Son temps libre, l’ancien Navy Seal, le consacrait à aider les vétérans de la guerre pour retrouver le goût de vivre en les invitant à mitrailler sur des cibles à Rough Creek Lodge. Cet engagement pour ses semblables a inspiré les producteurs de Hollywood pour adapter sa biographie au cinéma. Tout souriait pour Chris Kyle. Il avait sa petite famille et il se préparerait à voir sa vie sur grands-écrans.
Seulement voilà, au matin du 2 février 2013, lui et son ami Chad Littlefield ont voulu venir en aide à Eddie Ray Routh, un ancien Marine de 25 ans qui souffrait de troubles de stress post-traumatique. À leur arrivée au stand de tir de Rough Creek Lodge, Eddie a tué de sang-froid les deux hommes au lieu de s’entraîner au tir.

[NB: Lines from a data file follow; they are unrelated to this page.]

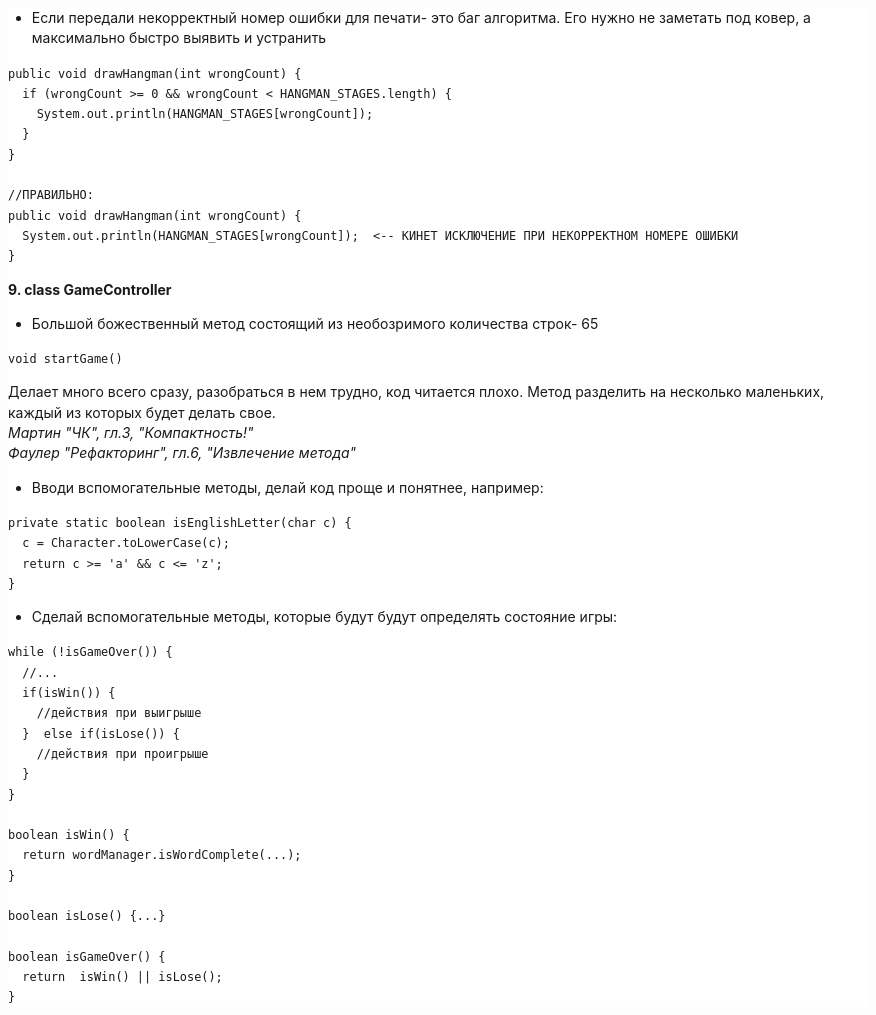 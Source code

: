 - Если передали некорректный номер ошибки для печати- это баг алгоритма. 
Его нужно не заметать под ковер, а максимально быстро выявить и устранить
```
public void drawHangman(int wrongCount) {
  if (wrongCount >= 0 && wrongCount < HANGMAN_STAGES.length) {
    System.out.println(HANGMAN_STAGES[wrongCount]);
  }
}

//ПРАВИЛЬНО:
public void drawHangman(int wrongCount) {
  System.out.println(HANGMAN_STAGES[wrongCount]);  <-- КИНЕТ ИСКЛЮЧЕНИЕ ПРИ НЕКОРРЕКТНОМ НОМЕРЕ ОШИБКИ
}
```

**9. class GameController**

- Большой божественный метод состоящий из необозримого количества строк- 65
```
void startGame()
```
Делает много всего сразу, разобраться в нем трудно, код читается плохо. 
Метод разделить на несколько маленьких, каждый из которых будет делать свое.  
*Мартин "ЧК", гл.3, "Компактность!"*  
*Фаулер "Рефакторинг", гл.6, "Извлечение метода"* 

- Вводи вспомогательные методы, делай код проще и понятнее, например:
```
private static boolean isEnglishLetter(char c) {
  c = Character.toLowerCase(c);
  return c >= 'a' && c <= 'z';
}
```

- Сделай вспомогательные методы, которые будут будут определять состояние игры:
```
while (!isGameOver()) {
  //...
  if(isWin()) {
    //действия при выигрыше
  }  else if(isLose()) {
    //действия при проигрыше
  }
}

boolean isWin() {
  return wordManager.isWordComplete(...);
} 

boolean isLose() {...}

boolean isGameOver() {
  return  isWin() || isLose();
}
```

Pour revenir sur les événements, Brüno et Fabien Nury ont mis en scène, un récit qui reprend le cours des événements pour illustrer cette bande dessinée qui se divise en sept chapitres : The legend, Ponyboy, Rough Creek Lodge, American widow, Hollywood, In God we trust. Empreins d’une grande culture cinématographique, les auteurs ont choisi de commencer chaque chapitre par une réplique célèbre des films de Clint Eastwood, qui rappelons-le a finalement réalisé American Sniper en 2014 et qui a cartonné par la suite au box-office américain.
Dans ce projet d’envergure le bédéiste Brüno, qui a déjà publié « Vintage and Badass », les séries «Tyler Cross » et « Commando colonia » livre un remarquable travail graphique, tandis que Fabien Nury que l’on connait pour être un scénariste prolifique pour avoir écrit « La mort de Staline » ou encore « Charlotte impératrice » en 2020, publie avec « L’homme qui tua Chris Kyle » un polar qui s’interroge sur « la notion d’héroïsme dans une société américaine plus schizophrène que jamais ». Dans ce récit, les auteurs ont choisi le style narratif pour revenir sur la vie de Chris Kyle de la période post-Irak jusqu’à son assassinat.
Étant donné que l’ouvrage s’intitule « L’homme qui tua Chris Kyle », il s’agissait avant tout de souligner la mémoire du défunt sans pour autant évacuer la personne de son assassin. La BD, qui illustre les circonstances du meurtre et du procès, permet au lecteur de comprendre la lâcheté de l’acte et la personnalité tourmentée d’Eddie Ray Routh. L’œuvre qui s’étend sur 164 pages est aussi un outil documentaire de grande qualité, qui s’appuie sur un travail de recherche assez pointu au vue des références qui sont inscrites un peu partout dans le livre.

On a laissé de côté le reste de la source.